Records from a data collection:
..............................

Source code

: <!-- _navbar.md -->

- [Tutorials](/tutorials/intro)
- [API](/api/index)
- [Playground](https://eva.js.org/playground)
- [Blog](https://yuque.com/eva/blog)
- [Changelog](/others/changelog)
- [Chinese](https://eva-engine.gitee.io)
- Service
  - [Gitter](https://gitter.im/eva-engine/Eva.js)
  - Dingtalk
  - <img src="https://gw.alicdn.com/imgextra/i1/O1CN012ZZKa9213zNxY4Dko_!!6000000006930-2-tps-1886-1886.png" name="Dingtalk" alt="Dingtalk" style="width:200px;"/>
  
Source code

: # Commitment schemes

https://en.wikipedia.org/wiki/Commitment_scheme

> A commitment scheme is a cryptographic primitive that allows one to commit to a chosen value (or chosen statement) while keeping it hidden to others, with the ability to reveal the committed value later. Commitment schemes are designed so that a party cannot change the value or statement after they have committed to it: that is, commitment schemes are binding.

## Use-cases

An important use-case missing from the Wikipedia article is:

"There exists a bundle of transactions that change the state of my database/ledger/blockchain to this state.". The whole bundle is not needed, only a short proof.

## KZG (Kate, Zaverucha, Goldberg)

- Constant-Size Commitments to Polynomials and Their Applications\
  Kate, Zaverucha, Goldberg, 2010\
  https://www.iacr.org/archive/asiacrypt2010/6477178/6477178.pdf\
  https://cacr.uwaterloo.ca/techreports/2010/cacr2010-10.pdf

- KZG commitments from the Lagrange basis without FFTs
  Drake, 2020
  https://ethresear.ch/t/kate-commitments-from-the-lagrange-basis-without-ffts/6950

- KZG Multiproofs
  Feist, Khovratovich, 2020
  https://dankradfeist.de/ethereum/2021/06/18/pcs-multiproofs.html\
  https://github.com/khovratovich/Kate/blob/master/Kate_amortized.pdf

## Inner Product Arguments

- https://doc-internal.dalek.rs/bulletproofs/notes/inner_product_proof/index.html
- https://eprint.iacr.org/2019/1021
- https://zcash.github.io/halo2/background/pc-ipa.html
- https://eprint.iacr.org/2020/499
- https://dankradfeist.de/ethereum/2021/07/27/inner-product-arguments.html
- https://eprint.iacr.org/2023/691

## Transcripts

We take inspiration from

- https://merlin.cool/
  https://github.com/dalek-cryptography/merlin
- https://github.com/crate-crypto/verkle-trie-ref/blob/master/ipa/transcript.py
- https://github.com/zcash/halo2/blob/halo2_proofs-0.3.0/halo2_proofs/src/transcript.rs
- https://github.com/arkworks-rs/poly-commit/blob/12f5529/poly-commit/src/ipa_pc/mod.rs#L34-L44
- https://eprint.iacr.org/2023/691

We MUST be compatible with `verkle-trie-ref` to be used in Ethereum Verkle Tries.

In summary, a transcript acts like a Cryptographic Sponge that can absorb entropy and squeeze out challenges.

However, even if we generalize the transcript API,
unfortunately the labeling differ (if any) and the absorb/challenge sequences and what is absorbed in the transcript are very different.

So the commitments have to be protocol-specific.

..............................

Copy out the entries in full, exactly as they appear.

Source code

: <!-- _navbar.md -->

- [Tutorials](/tutorials/intro)
- [API](/api/index)
- [Playground](https://eva.js.org/playground)
- [Blog](https://yuque.com/eva/blog)
- [Changelog](/others/changelog)
- [Chinese](https://eva-engine.gitee.io)
- Service
  - [Gitter](https://gitter.im/eva-engine/Eva.js)
  - Dingtalk
  - <img src="https://gw.alicdn.com/imgextra/i1/O1CN012ZZKa9213zNxY4Dko_!!6000000006930-2-tps-1886-1886.png" name="Dingtalk" alt="Dingtalk" style="width:200px;"/>
  
Source code

: # Commitment schemes

https://en.wikipedia.org/wiki/Commitment_scheme

> A commitment scheme is a cryptographic primitive that allows one to commit to a chosen value (or chosen statement) while keeping it hidden to others, with the ability to reveal the committed value later. Commitment schemes are designed so that a party cannot change the value or statement after they have committed to it: that is, commitment schemes are binding.

## Use-cases

An important use-case missing from the Wikipedia article is:

"There exists a bundle of transactions that change the state of my database/ledger/blockchain to this state.". The whole bundle is not needed, only a short proof.

## KZG (Kate, Zaverucha, Goldberg)

- Constant-Size Commitments to Polynomials and Their Applications\
  Kate, Zaverucha, Goldberg, 2010\
  https://www.iacr.org/archive/asiacrypt2010/6477178/6477178.pdf\
  https://cacr.uwaterloo.ca/techreports/2010/cacr2010-10.pdf

- KZG commitments from the Lagrange basis without FFTs
  Drake, 2020
  https://ethresear.ch/t/kate-commitments-from-the-lagrange-basis-without-ffts/6950

- KZG Multiproofs
  Feist, Khovratovich, 2020
  https://dankradfeist.de/ethereum/2021/06/18/pcs-multiproofs.html\
  https://github.com/khovratovich/Kate/blob/master/Kate_amortized.pdf

## Inner Product Arguments

- https://doc-internal.dalek.rs/bulletproofs/notes/inner_product_proof/index.html
- https://eprint.iacr.org/2019/1021
- https://zcash.github.io/halo2/background/pc-ipa.html
- https://eprint.iacr.org/2020/499
- https://dankradfeist.de/ethereum/2021/07/27/inner-product-arguments.html
- https://eprint.iacr.org/2023/691

## Transcripts

We take inspiration from

- https://merlin.cool/
  https://github.com/dalek-cryptography/merlin
- https://github.com/crate-crypto/verkle-trie-ref/blob/master/ipa/transcript.py
- https://github.com/zcash/halo2/blob/halo2_proofs-0.3.0/halo2_proofs/src/transcript.rs
- https://github.com/arkworks-rs/poly-commit/blob/12f5529/poly-commit/src/ipa_pc/mod.rs#L34-L44
- https://eprint.iacr.org/2023/691

We MUST be compatible with `verkle-trie-ref` to be used in Ethereum Verkle Tries.

In summary, a transcript acts like a Cryptographic Sponge that can absorb entropy and squeeze out challenges.

However, even if we generalize the transcript API,
unfortunately the labeling differ (if any) and the absorb/challenge sequences and what is absorbed in the transcript are very different.

So the commitments have to be protocol-specific.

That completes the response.